Not all concerts can be earth shaking awesome, however the ones that are, have the potential to be transformative experiences. Whether it’s a lesson about life and love, or a broadening of my musical horizons, my favourite concerts are always the ones that have taught me something about myself. Since Syzzle is launching today, I thought I’d take today’s post as an opportunity to reflect on some of the things I have learned from my concert experiences.

I caught the concert bug after seeing one of my favourite artists, Erykah Badu, live for the first time in 2001. I remember racing down to Massey Hall on the day of the concert and buying last minute tickets, which just happened to be in the second row. I was nervous to go to the concert alone, however I ended up meeting a couple from Buffalo, NY who took me under their wing. Together we sang along to each song, as Erykah’s much-more-powerful-in-real-life voice hypnotized us. I learned that you shouldn’t be afraid of doing the things you love, just because you’re worried about doing them alone. Music creates bonds. 

The Fall of 2002 was a rough one: my Grandma passed away, my boyfriend broke up with me and the ceiling of my apartment collapsed. I was heartbroken and it felt like life was literally crashing down around me. To cheer me up, my recent ex-boyfriend presented me with backstage passes to hear Remy Shand live. Say what you will about the Canadian one-hit-wonder, but that guy can sing. My ex was not a good boyfriend, but on that night he was a good friend. Sometimes the people who break your heart are the ones who know how to put it back together. 

Live music can move you in ways you never expected. Like, that I time I went to see Basement Jaxx and I was dancing so hard I actually wet my pants a tiny bit. The lesson here: Unless you’re willing to live with this secret shame, drinking multiple neon blue vodka coolers and jumping up and down, do not mix. 

During a bizarre phase my mid-twenties, I dragged my punk rock music loving then-boyfriend to see Mariah Carey in Toronto. When the songstress entered on stage wearing a gold bathing suit and more fake hair than an Eglinton West beauty shop, my boyfriend leaned over and said, “I just don’t get whatever this is…but I love you.” Loving someone means accepting their quirks – even if one of those quirks is a fondness for R&B Divas.

This is the same guy who, after discovering I’d had a epically terrible day at work, insisted on blowing off his coworkers who had front row tickets to the Gwen Stefani show that night. Instead, he scalped his ticket and purchased two nose bleed seats so we could both go to the concert. I would have done the same thing for him, which made me realize we were both in it for the long haul. Although it didn’t work out, we’re still really good friends.

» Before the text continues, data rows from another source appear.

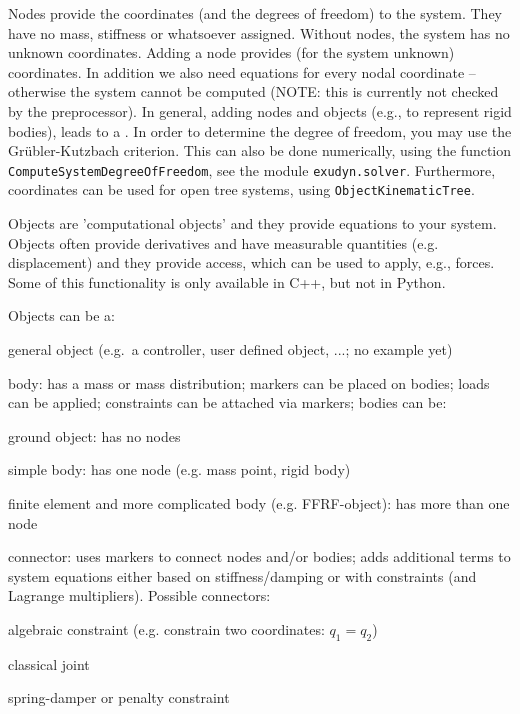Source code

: 
Nodes provide the coordinates (and the degrees of freedom) to the system. They have no mass, stiffness or whatsoever assigned.
Without nodes, the system has no unknown coordinates.
Adding a node provides (for the system unknown) coordinates. In addition we also need equations for every nodal coordinate -- otherwise the system cannot be computed (NOTE: this is currently not checked by the preprocessor).
In general, adding nodes and objects (e.g., to represent rigid bodies), leads to a . 
In order to determine the degree of freedom, you may use the Gr{\"u}bler-Kutzbach criterion. This can also be done numerically, using the function \texttt{ComputeSystemDegreeOfFreedom}, see the module \texttt{exudyn.solver}.
Furthermore,  coordinates can be used for open tree systems, using \texttt{ObjectKinematicTree}.

Objects are 'computational objects' and they provide equations to your system. Objects often provide derivatives and have measurable quantities (e.g. displacement) and they provide access, which can be used to apply, e.g., forces. Some of this functionality is only available in C++, but not in Python.

Objects can be a:
\bi
  \item general object (e.g.\ a controller, user defined object, ...; no example yet)
  \item body: has a mass or mass distribution; markers can be placed on bodies; loads can be applied; constraints can be attached via markers; bodies can be:
  \bi
    \item[--] ground object: has no nodes
    \item[--] simple body: has one node (e.g. mass point, rigid body)
    \item[--] finite element and more complicated body (e.g. FFRF-object): has more than one node
  \ei
  \item connector: uses markers to connect nodes and/or bodies; adds additional terms to system equations either based on stiffness/damping or with constraints (and Lagrange multipliers). Possible connectors:
  \bi
    \item[--] algebraic constraint (e.g. constrain two coordinates: $q_1 = q_2$)
    \item[--] classical joint
    \item[--] spring-damper or penalty constraint
  \ei
\ei


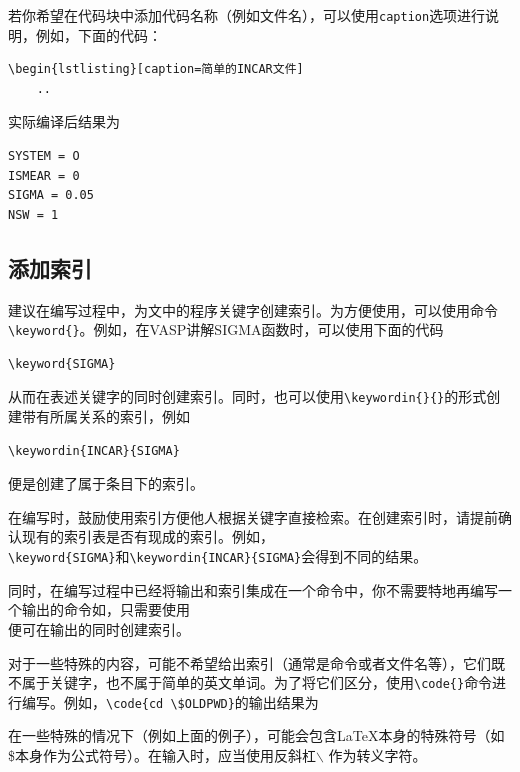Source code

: \begin{attention}
    若你希望在代码块中添加代码名称（例如文件名），可以使用\verb|caption|选项进行说明，例如，下面的代码：
    \begin{lstlisting}[frame=line]
\begin{lstlisting}[caption=简单的INCAR文件]
    ..        
    \end{lstlisting}

    实际编译后结果为
    \begin{lstlisting}[caption=简单的INCAR文件]
SYSTEM = O
ISMEAR = 0
SIGMA = 0.05
NSW = 1
    \end{lstlisting}

\end{attention}

\subsection{添加索引}\label{subsec:关于如何使用LaTeX编写模板-添加索引}

建议在编写过程中，为文中的程序关键字创建索引。为方便使用，可以使用命令\verb|\keyword{}|。例如，在VASP讲解SIGMA函数时，可以使用下面的代码

\begin{lstlisting}[frame=line]
\keyword{SIGMA}
\end{lstlisting}

从而在表述关键字的同时创建索引。同时，也可以使用\verb|\keywordin{}{}|的形式创建带有所属关系的索引，例如

\begin{lstlisting}[frame=line]
\keywordin{INCAR}{SIGMA}
\end{lstlisting}

便是创建了属于条目下的索引。

\begin{attention}
    在编写时，鼓励使用索引方便他人根据关键字直接检索。在创建索引时，请提前确认现有的索引表是否有现成的索引。例如，\\\verb|\keyword{SIGMA}|和\verb|\keywordin{INCAR}{SIGMA}|会得到不同的结果。

    同时，在编写过程中已经将输出和索引集成在一个命令中，你不需要特地再编写一个输出的命令如，只需要使用\\便可在输出的同时创建索引。
\end{attention}

对于一些特殊的内容，可能不希望给出索引（通常是命令或者文件名等），它们既不属于关键字，也不属于简单的英文单词。为了将它们区分，使用\verb|\code{}|命令进行编写。例如，\verb|\code{cd \$OLDPWD}|的输出结果为

\begin{attention}
    在一些特殊的情况下（例如上面的例子），可能会包含\LaTeX 本身的特殊符号（如\$本身作为公式符号）。在输入时，应当使用反斜杠$\backslash$ 作为转义字符。
\end{attention}
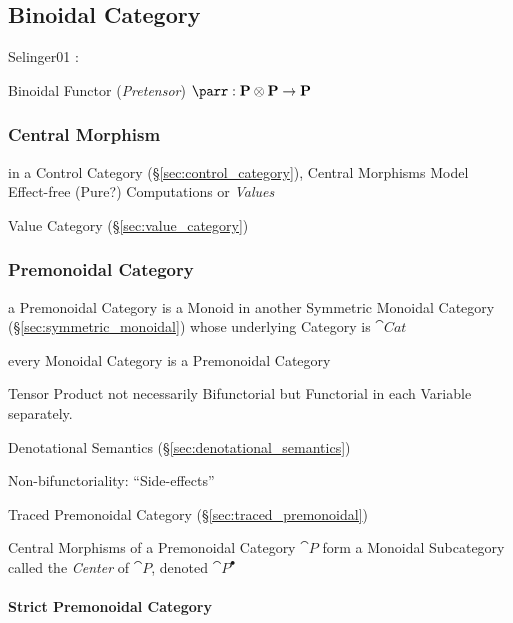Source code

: \subsection{Binoidal Category}\label{sec:binoidal_category}

Selinger01 \cite{selinger01}:

Binoidal Functor (\emph{Pretensor}) $\parr : \cat{P} \otimes \cat{P}
\rightarrow \cat{P}$



\subsubsection{Central Morphism}\label{sec:central_morphism}

in a Control Category (\S\ref{sec:control_category}), Central
Morphisms Model Effect-free (Pure?) Computations or \emph{Values}

Value Category (\S\ref{sec:value_category})


\subsubsection{Premonoidal Category}\label{sec:premonoidal_category}

a Premonoidal Category is a Monoid in another Symmetric Monoidal
Category (\S\ref{sec:symmetric_monoidal}) whose underlying Category is
$\cat{Cat}$

every Monoidal Category is a Premonoidal Category

Tensor Product not necessarily Bifunctorial but Functorial in each
Variable separately.

Denotational Semantics (\S\ref{sec:denotational_semantics})

Non-bifunctoriality: ``Side-effects'' \cite{jacobs-heunen-hasuo09}

Traced Premonoidal Category (\S\ref{sec:traced_premonoidal})

Central Morphisms of a Premonoidal Category $\cat{P}$ form a Monoidal
Subcategory called the \emph{Center} of $\cat{P}$, denoted
$\cat{P}^\bullet$



\paragraph{Strict Premonoidal Category}\label{sec:strict_premonoidal}
\hfill

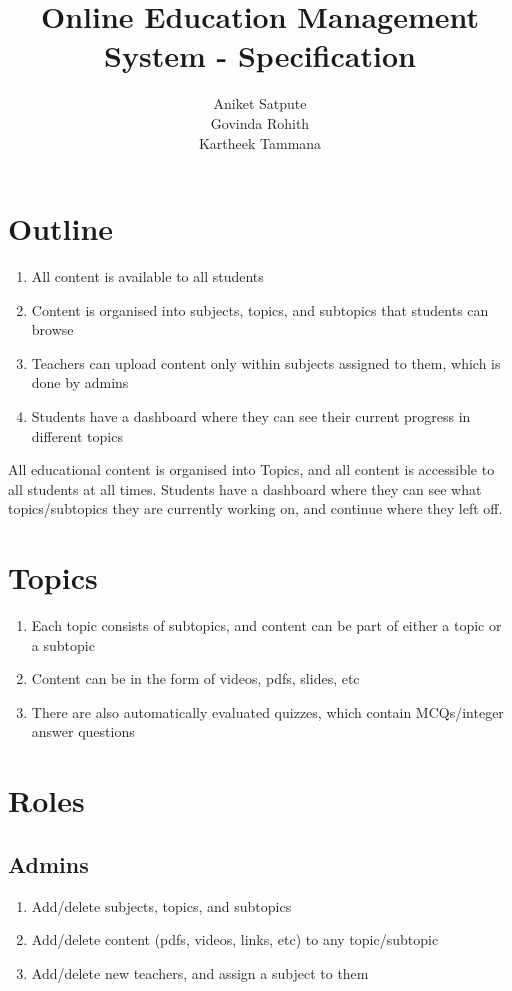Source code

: \documentclass{article}
\title{Online Education Management System - Specification}
\author{Aniket Satpute \\ Govinda Rohith \\ Kartheek Tammana}
\begin{document}
\maketitle

\section{Outline}
\begin{enumerate}
    \item All content is available to all students
    \item Content is organised into subjects, topics, and subtopics that students can browse
    \item Teachers can upload content only within subjects assigned to them, which is done by
        admins
    \item Students have a dashboard where they can see their current progress in different topics
\end{enumerate}
All educational content is organised into Topics, and all content is accessible to all students at
all times. Students have a dashboard where they can see what topics/subtopics they are currently
working on, and continue where they left off.

\section{Topics}
\begin{enumerate}
    \item Each topic consists of subtopics, and content can be part of either a topic or a
        subtopic
    \item Content can be in the form of videos, pdfs, slides, etc
    \item There are also automatically evaluated quizzes, which contain MCQs/integer answer
        questions
\end{enumerate}

\section{Roles}

    \subsection{Admins}
    \begin{enumerate}
        \item Add/delete subjects, topics, and subtopics
        \item Add/delete content (pdfs, videos, links, etc) to any topic/subtopic
        \item Add/delete new teachers, and assign a subject to them
    \end{enumerate}
\end{document}
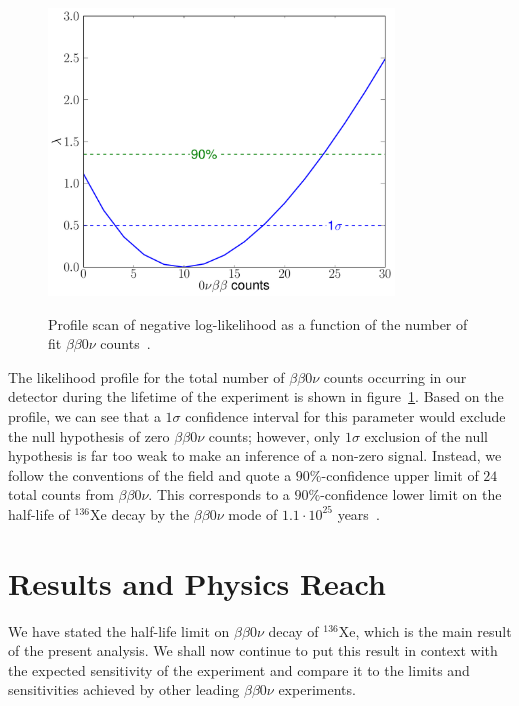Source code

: \begin{figure}
\begin{center}
\includegraphics[keepaspectratio=true,height=3in]{0nubb_profile_frompaper.pdf}
\end{center}
\renewcommand{\baselinestretch}{1}
\small\normalsize
\begin{quote}
\caption{Profile scan of negative log-likelihood as a function of the number of fit $\beta\beta 0\nu$ counts~\cite{NewEXObb0nPaper_2014}.}
\label{fig:bb0nProfileFromPaper}
\end{quote}
\end{figure}
\renewcommand{\baselinestretch}{2}
\small\normalsize

The likelihood profile for the total number of $\beta\beta 0\nu$ counts occurring in our detector during the lifetime of the experiment is shown in figure~\ref{fig:bb0nProfileFromPaper}.  Based on the profile, we can see that a $1\sigma$ confidence interval for this parameter would exclude the null hypothesis of zero $\beta\beta 0\nu$ counts; however, only $1\sigma$ exclusion of the null hypothesis is far too weak to make an inference of a non-zero signal.  Instead, we follow the conventions of the field and quote a $90\%$-confidence upper limit of $24$ total counts from $\beta\beta 0\nu$.  This corresponds to a $90\%$-confidence lower limit on the half-life of $^{136}$Xe decay by the $\beta\beta 0\nu$ mode of $1.1 \cdot 10^{25}$ years~\cite{NewEXObb0nPaper_2014}.

\section{Results and Physics Reach}\label{sec:ResultResults}

We have stated the half-life limit on $\beta\beta 0\nu$ decay of $^{136}$Xe, which is the main result of the present analysis.  We shall now continue to put this result in context with the expected sensitivity of the experiment and compare it to the limits and sensitivities achieved by other leading $\beta\beta 0\nu$ experiments.

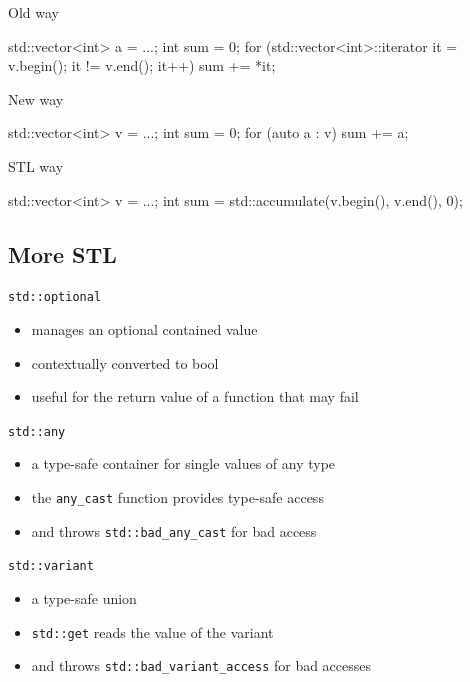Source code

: \begin{frame}[fragile]
  \begin{block}{Old way}
    \begin{cppcode*}{}
      std::vector<int> a = ...;
      int sum = 0;
      for (std::vector<int>::iterator it = v.begin();
           it != v.end(); it++) {
        sum += *it;
      }
    \end{cppcode*}
  \end{block}
  \pause
  \begin{block}{New way}
    \begin{cppcode*}{}
      std::vector<int> v = ...;
      int sum = 0;
      for (auto a : v) { sum += a; }
    \end{cppcode*}
  \end{block}
  \pause
  \begin{exampleblock}{STL way}
    \begin{cppcode*}{}
      std::vector<int> v = ...;
      int sum = std::accumulate(v.begin(), v.end(), 0);
    \end{cppcode*}
  \end{exampleblock}
\end{frame}

\subsection{More STL}

\begin{frame}[fragile]
  \begin{block}{\texttt{std::optional}}
    \begin{itemize}
    \item manages an optional contained value
    \item contextually converted to bool
    \item useful for the return value of a function that may fail
    \end{itemize}
  \end{block}
  \begin{block}{\texttt{std::any}}
    \begin{itemize}
    \item a type-safe container for single values of any type
    \item the \texttt{any\_cast} function provides type-safe access
    \item and throws \texttt{std::bad\_any\_cast} for bad access
    \end{itemize}
  \end{block}
  \begin{block}{\texttt{std::variant}}
    \begin{itemize}
    \item a type-safe union
    \item \texttt{std::get} reads the value of the variant
    \item and throws \texttt{std::bad\_variant\_access} for bad accesses
    \end{itemize}
  \end{block}
\end{frame}

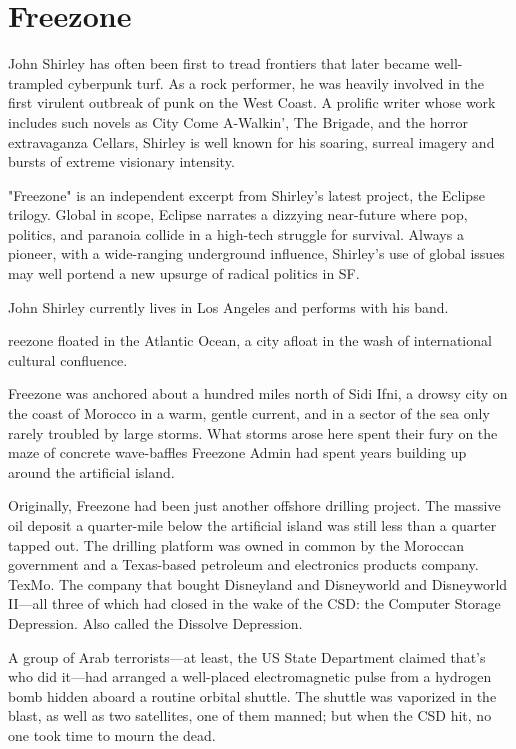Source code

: \chapter{Freezone}

John Shirley has often been first to tread frontiers that later became well-trampled cyberpunk turf. As a rock performer, he was heavily involved in the first virulent outbreak of punk on the West Coast. A prolific writer whose work includes such novels as City Come A-Walkin', The Brigade, and the horror extravaganza Cellars, Shirley is well known for his soaring, surreal imagery and bursts of extreme visionary intensity.

"Freezone" is an independent excerpt from Shirley's latest project, the Eclipse trilogy. Global in scope, Eclipse narrates a dizzying near-future where pop, politics, and paranoia collide in a high-tech struggle for survival. Always a pioneer, with a wide-ranging underground influence, Shirley's use of global issues may well portend a new upsurge of radical politics in SF.

John Shirley currently lives in Los Angeles and performs with his band.

\hrulefill

reezone floated in the Atlantic Ocean, a city afloat in the wash of international cultural confluence.

Freezone was anchored about a hundred miles north of Sidi Ifni, a drowsy city on the coast of Morocco in a warm, gentle current, and in a sector of the sea only rarely troubled by large storms. What storms arose here spent their fury on the maze of concrete wave-baffles Freezone Admin had spent years building up around the artificial island.

Originally, Freezone had been just another offshore drilling project. The massive oil deposit a quarter-mile below the artificial island was still less than a quarter tapped out. The drilling platform was owned in common by the Moroccan government and a Texas-based petroleum and electronics products company. TexMo. The company that bought Disneyland and Disneyworld and Disneyworld II—all three of which had closed in the wake of the CSD: the Computer Storage Depression. Also called the Dissolve Depression.

A group of Arab terrorists—at least, the US State Department claimed that's who did it—had arranged a well-placed electromagnetic pulse from a hydrogen bomb hidden aboard a routine orbital shuttle. The shuttle was vaporized in the blast, as well as two satellites, one of them manned; but when the CSD hit, no one took time to mourn the dead.

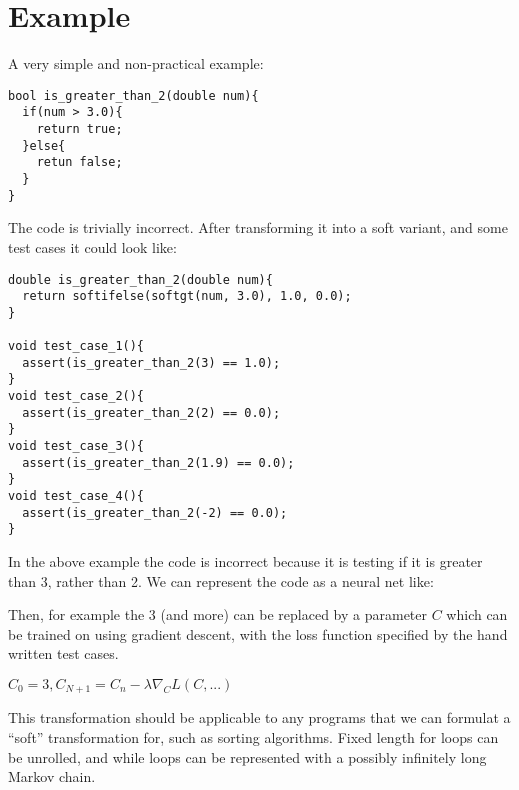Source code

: \documentclass{article}
\begin{document}
\section*{Example}
A very simple and non-practical example:
\begin{verbatim}
bool is_greater_than_2(double num){
  if(num > 3.0){
    return true;
  }else{
    retun false;
  }
}
\end{verbatim}
The code is trivially incorrect. After transforming it into a soft variant, and some test cases it could look like:
\begin{verbatim}
double is_greater_than_2(double num){
  return softifelse(softgt(num, 3.0), 1.0, 0.0);
}

void test_case_1(){
  assert(is_greater_than_2(3) == 1.0);
}
void test_case_2(){
  assert(is_greater_than_2(2) == 0.0);
}
void test_case_3(){
  assert(is_greater_than_2(1.9) == 0.0);
}
void test_case_4(){
  assert(is_greater_than_2(-2) == 0.0);
}
\end{verbatim}
In the above example the code is incorrect because it is testing if it is greater than 3, rather than 2. We can represent the code as a neural net like:\\
Then, for example the 3 (and more) can be replaced by a parameter $C$ which can be trained on using gradient descent, with the loss function specified by the hand written test cases.
\begin{center}
  $C_0 = 3, C_{N+1} = C_{n} - \lambda \nabla_C L(C, ...)$
\end{center}
This transformation should be applicable to any programs that we can formulat a ``soft'' transformation for, such as sorting algorithms. Fixed length for loops can be unrolled, and while loops can be represented with a possibly infinitely long Markov chain.
\end{document}
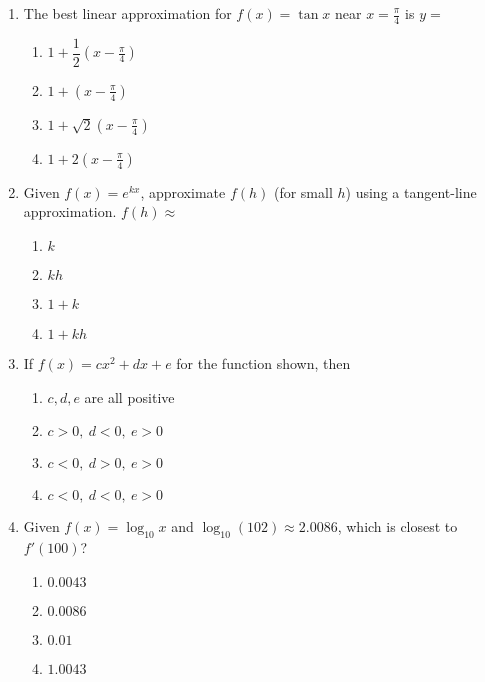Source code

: \documentclass[12pt]{article}
\begin{document}
\begin{enumerate}[label=\textbf{A\arabic*.},resume]
\item The best linear approximation for $f(x)=\tan x$ near $x=\tfrac{\pi}{4}$ is $y=$
\begin{enumerate}[label=(\Alph*)]
\item $1+\dfrac12\!\left(x-\tfrac{\pi}{4}\right)$
\item $1+\left(x-\tfrac{\pi}{4}\right)$
\item $1+\sqrt{2}\!\left(x-\tfrac{\pi}{4}\right)$
\item $1+2\!\left(x-\tfrac{\pi}{4}\right)$
\end{enumerate}

\item Given $f(x)=e^{kx}$, approximate $f(h)$ (for small $h$) using a tangent-line approximation. $f(h)\approx$
\begin{enumerate}[label=(\Alph*)]
\item $k$ \item $kh$ \item $1+k$ \item $1+kh$
\end{enumerate}

\item If $f(x)=cx^{2}+dx+e$ for the function shown, then
\begin{center}
\end{center}
\begin{enumerate}[label=(\Alph*)]
\item $c,d,e$ are all positive
\item $c>0,\ d<0,\ e>0$
\item $c<0,\ d>0,\ e>0$
\item $c<0,\ d<0,\ e>0$
\end{enumerate}

\item Given $f(x)=\log_{10}x$ and $\log_{10}(102)\approx 2.0086$, which is closest to $f'(100)$?
\begin{enumerate}[label=(\Alph*)]
\item $0.0043$ \item $0.0086$ \item $0.01$ \item $1.0043$
\end{enumerate}

\end{enumerate}
\end{document}
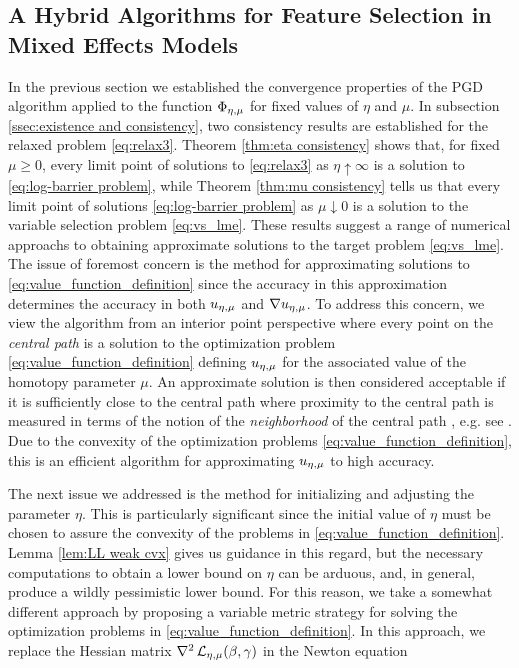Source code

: \subsection{A Hybrid Algorithms for Feature Selection in Mixed Effects Models}
\label{sec:hybrid alg}

 In the previous section we established the convergence properties of the 
 PGD algorithm applied to the function $\Phi_{\eta,\mu}$ for fixed values of
 $\eta$ and $\mu$. In subsection \ref{ssec:existence and consistency},
 two consistency results are established for the relaxed problem \eqref{eq:relax3}.
 Theorem \ref{thm:eta consistency} shows that, for fixed $\mu\ge 0$,
 every limit point of solutions to \eqref{eq:relax3} as $\eta\uparrow\infty$
 is a solution to \eqref{eq:log-barrier problem}, while Theorem
 \ref{thm:mu consistency} tells us that every
 limit point of solutions \eqref{eq:log-barrier problem} as $\mu\downarrow 0$
 is a solution to the variable selection problem \eqref{eq:vs_lme}. 
These results suggest a range of numerical approachs to obtaining approximate 
solutions to the target problem \eqref{eq:vs_lme}.
 The issue of foremost concern is the method for approximating 
 solutions to \eqref{eq:value_function_definition} since the accuracy in this approximation
 determines the accuracy in both ${u_{\eta,\mu}}$ and $\nabla {u_{\eta,\mu}}$.
 To address this concern, we view the algorithm from an interior point
 perspective where every point on the {\it central path} is a solution
 to the optimization problem \eqref{eq:value_function_definition}
 defining ${u_{\eta,\mu}}$ for the associated value of the homotopy parameter $\mu$. 
 An approximate solution is then
 considered acceptable if it is sufficiently close to the central path where
 proximity to the central path is measured in terms of the notion of the 
 {\it neighborhood} of the central path , e.g. see \cite{Wright-IP-book}. 
 Due to the convexity of the optimization problems \eqref{eq:value_function_definition}, 
 this is an efficient algorithm for approximating 
 ${u_{\eta,\mu}}$ to high accuracy.
 
 The next issue we addressed is the method for initializing and adjusting the parameter 
 $\eta$.  This is particularly significant since the initial value of $\eta$ must be chosen
 to assure the convexity of the problems in \eqref{eq:value_function_definition}.
 Lemma \ref{lem:LL weak cvx} gives us guidance in this regard, but the necessary 
 computations to obtain a lower bound on $\eta$ can be arduous, and, in general,
 produce a wildly pessimistic lower bound. For this reason, we take a somewhat different 
 approach by proposing a variable metric strategy for solving the optimization problems
 in \eqref{eq:value_function_definition}. In this approach, we replace 
 the Hessian matrix $\nabla^2\operatorname{\mathcal{L}}_{{\eta,\mu}}(\beta,\gamma)$ in
 the Newton equation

I’ve learned that you should always pay attention to a band’s name. If the band is called “Audio Sleep” don’t expect a dance party. If a band is called “Deer Typewriter” it’s likely that plaid shirts, ironic t-shirts and horn-rimmed glasses are not only an acceptable wardrobe choice, they’re required. If the band is called “Jessie and the Rippers” you’re in for a real treat.

Although 2011 was a hard year, going to hear Prince play live at my hometown arena was a highlight. As glittering pieces of actual Purple Rain fell on my cheeks, I was more sure than ever of the magical, healing quality of music. I also learned that when it comes to Prince, it’s possible for me to completely and hopelessly attracted to a 55 year old man in glittery, high heel boots.

I’ve learned through my concert experiences that the best concerts are the ones with heart, energy and the ability to make you reflect on that very moment in time. Live music can be transformative, it can make you feel like you are part of something much larger than yourself, but most of all, a really great show is just so much fun.

So, when that guy asked me, “Why would you bother spending the money on a concert when you can buy the CD at Walmart?” I knew unequivocally, that he was not the right guy for me. 

What have you learned from your concert going experiences? Please share!